Andy Xie is my new favourite economist.

Andy Xie, former Chief Asian Economist at Morgan Stanley, delivered a refreshingly concise view of global economics in the Caixin online recently.

See discussion on the topic on my blog *www[dot]rustin[dot]co*.
_*That's co not com!*_

He says that due to globalisation the massive stimulus efforts in developed countries are in fact driving demand in emerging economies, fueling inflation there, and that this inflation will in turn come back home in due course.

“We are seeing the interplay between the forces of globalization and policy mistakes. Globalization has severely restricted the effectiveness of economic stimulus. Trade plus FDI are half of the global GDP. Trade is visible in terms of stimulus leakage. But, where investment occurs in response to demand growth is far more important. Multinationals can invest anywhere in response to demand. It cuts the linkage between demand stimulus and investment response. The latter is crucial to employment growth, which is necessary for sustaining demand growth beyond stimulus. Essentially, demand is local, but supply is global. This is why the old assumptions on stimulus are no longer reliable.

The above analysis always applies to a small, open economy. A typical macroeconomics textbook will study the extreme cases of a small, open economy and a large, closed economy. In the former, the leakage is so powerful that stimulus is futile. The latter has no leakage and has maximum stimulus effectiveness. The economies in the real world are in between. A large economy like the U.S.’s is always assumed to resemble a closed economy, while a small trade-oriented economy like Singapore’s is close to a completely open economy.
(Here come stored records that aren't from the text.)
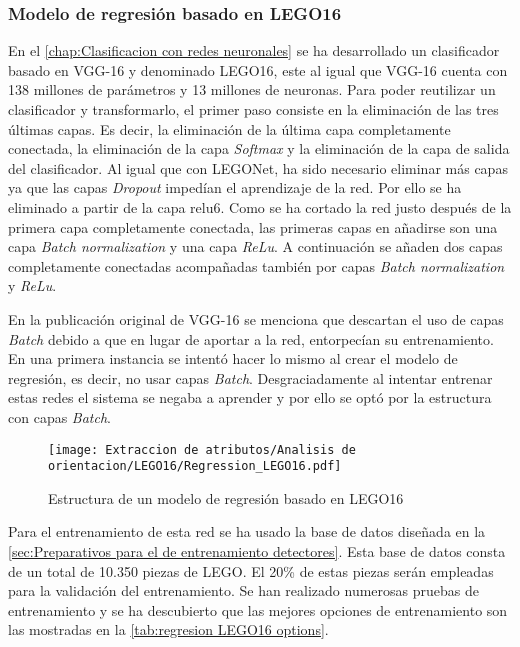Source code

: \subsubsection*{Modelo de regresión basado en LEGO16}
En el \autoref{chap:Clasificacion con redes neuronales} se ha desarrollado un clasificador basado en VGG-16 y denominado LEGO16, este al igual que VGG-16 cuenta con 138 millones de parámetros y 13 millones de neuronas. Para poder reutilizar un clasificador y transformarlo, el primer paso consiste en la eliminación de las tres últimas capas. Es decir, la eliminación de la última capa completamente conectada, la eliminación de la capa \textit{Softmax} y la eliminación de la capa de salida del clasificador. Al igual que con LEGONet, ha sido necesario eliminar más capas ya que las capas \textit{Dropout} impedían el aprendizaje de la red. Por ello se ha eliminado a partir de la capa relu6. Como se ha cortado la red justo después de la primera capa completamente conectada, las primeras capas en añadirse son una capa \textit{Batch normalization} y una capa \textit{ReLu}. A continuación se añaden dos capas completamente conectadas acompañadas también por capas \textit{Batch normalization} y \textit{ReLu}.

En la publicación original de VGG-16 \citep{VGG16} se menciona que descartan el uso de capas \textit{Batch} debido a que en lugar de aportar a la red, entorpecían su entrenamiento. En una primera instancia se intentó hacer lo mismo al crear el modelo de regresión, es decir, no usar capas \textit{Batch}. Desgraciadamente al intentar entrenar estas redes el sistema se negaba a aprender y por ello se optó por la estructura con capas \textit{Batch}.

\begin{figure}[ht]
	\centering
	\texttt{[image: Extraccion de atributos/Analisis de orientacion/LEGO16/Regression\_LEGO16.pdf]}
	\caption{Estructura de un modelo de regresión basado en LEGO16}
	\label{fig:regresion LEGO16 estructura}
	\vspace{-5pt}
\end{figure}

Para el entrenamiento de esta red se ha usado la base de datos diseñada en la \autoref{sec:Preparativos para el de entrenamiento detectores}. Esta base de datos consta de un total de 10.350 piezas de LEGO. El 20\% de estas piezas serán empleadas para la validación del entrenamiento. Se han realizado numerosas pruebas de entrenamiento y se ha descubierto que las mejores opciones de entrenamiento son las mostradas en la \autoref{tab:regresion LEGO16 options}.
Multinational-led globalization has made large economies behave like small, open economies. Demand is still local, but supply is global. When the Fed or the ECB tries to stimulate, they are actually stimulating the global economy as a whole. Water, no matter where it comes from, flows downwards. Stimulus, similarly, flows to where costs are low and banking systems are healthy. If you believe this logic, the actions of the Fed and the ECB fuel inflation and asset bubbles in emerging economies rather than stimulate growth at home.

A similar move occurred after the U.S.’s Savings and Loans crisis in the early 1990s. The Fed cut interest rates to 3 percent to help its banking system recover. The lower interest rates pushed Western banks to lend a lot to Southeast Asia, fueling a property bubble there. When the U.S.’s monetary policy was tightened, capital was pulled back. It caused the Asian Financial Crisis of 1997-98.

Today’s story is much bigger and with more dimensions. The emerging economies are twice as big relative to the developed economies with double the trade volume relative to the global economy then. Investment and financial capital can now flow with little friction across the world. I suspect that the Fed policy today would cause distortions in the global economy three times as big as it did in the early 1990s. Its consequences would cause a global calamity far bigger than the Asian Financial Crisis.”
-Andy Xie, Caixin Online


----------